Habitat for Humanity House – Yonatan Pressman & Courtney Benzon, Rice University

Usually the projects we show here are investigations into design processes, temporary constructs or hypothetical designs with supposed social impacts, rarely ever tested.  Today though, we’re gonna share a project that will actually do tangible good.  This home, designed by students at Rice University will be built by Habitat for Humanity over 6 weekends next year.  Using an inverted roof truss, the design breaks from the traditional form of previous HfH homes.

STUDENTS: Yonatan Pressman, Courtney Benzon
SCHOOL: Rice University SoA
YEAR: 2011

Houston Habitat continually revises designs and processes to improve the houses they build and were very open to the new design. Vert House draws on Habitat’s best practices in order to keep the house buildable and the costs low, but proposes a new form to further Habitat’s sustainable goals. The design of the house emerged from Habitat’s use of prefabricated roof trusses to speed and simplify construction. Whereas Habitat’s houses tend toward traditional gable and hip roofs, Vert House turns the trusses upside-down.

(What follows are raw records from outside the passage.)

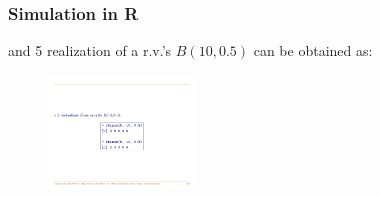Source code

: \documentclass[notes=show,smaller,handout]{beamer}\usepackage[]{graphicx}\usepackage[]{color}
\begin{document}
\begin{frame}
\frametitle{Simulation in R}


and 5 realization of a r.v.'s  $B(10, 0.5)$ can be obtained as:

\medskip

\begin{center} %
\begin{figure}[ptb]\centering
\includegraphics[width=0.35\textwidth,height=0.3\textheight]{img/sim2.pdf}
\end{figure}

\end{center}
\end{frame}
\end{document}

“Inverting the roof truss was the ’aha’ moment for us,” says lead designer, Yonatan Pressman. “It allowed us to give the house a distinct aesthetic presence and create dynamic spaces full of natural light.” Inside the house, the inverted truss divides the plan lengthwise into two zones. The south side of the house has standard 8-foot ceilings and contains bedrooms and bathrooms; the north side of the house rises in height from 8 to 16 feet, and lets sunlight in through clerestory windows. At the heart of the home, this volume generously accommodates the shared family spaces, with the open kitchen, dining patio and front porch extending off of it.

The inverted roof also contributes sustainable features to the house. In addition to day-lighting the family room, the vaulted ceiling and operable clerestory windows naturally ventilate the space by convection. Insulation at the interior of the roof keeps the attic and ductwork cool, improving the efficiency of the air conditioner by approximately 25%. Outside, the sloped roof optimizes the efficiency of the photovoltaic panels, and its deep eaves shade the windows and walls to control solar heat gain.

The house’s orientation on the site creates a variety of outdoor living spaces such as an intimate side yard with a shaded patio and a sunny backyard with a vegetable garden and play area. “Here the family can take advantage of the natural resources around them to enjoy a healthy, sustainable and ultimately affordable lifestyle,” says Benzon.

According to Jerry Kovaly, Director of Construction at Houston Habitat, “The legacy of the Rice Centennial House will go beyond the construction of this home. The design is very livable and emphasizes the importance of family life. We look forward to building more of these in the future.”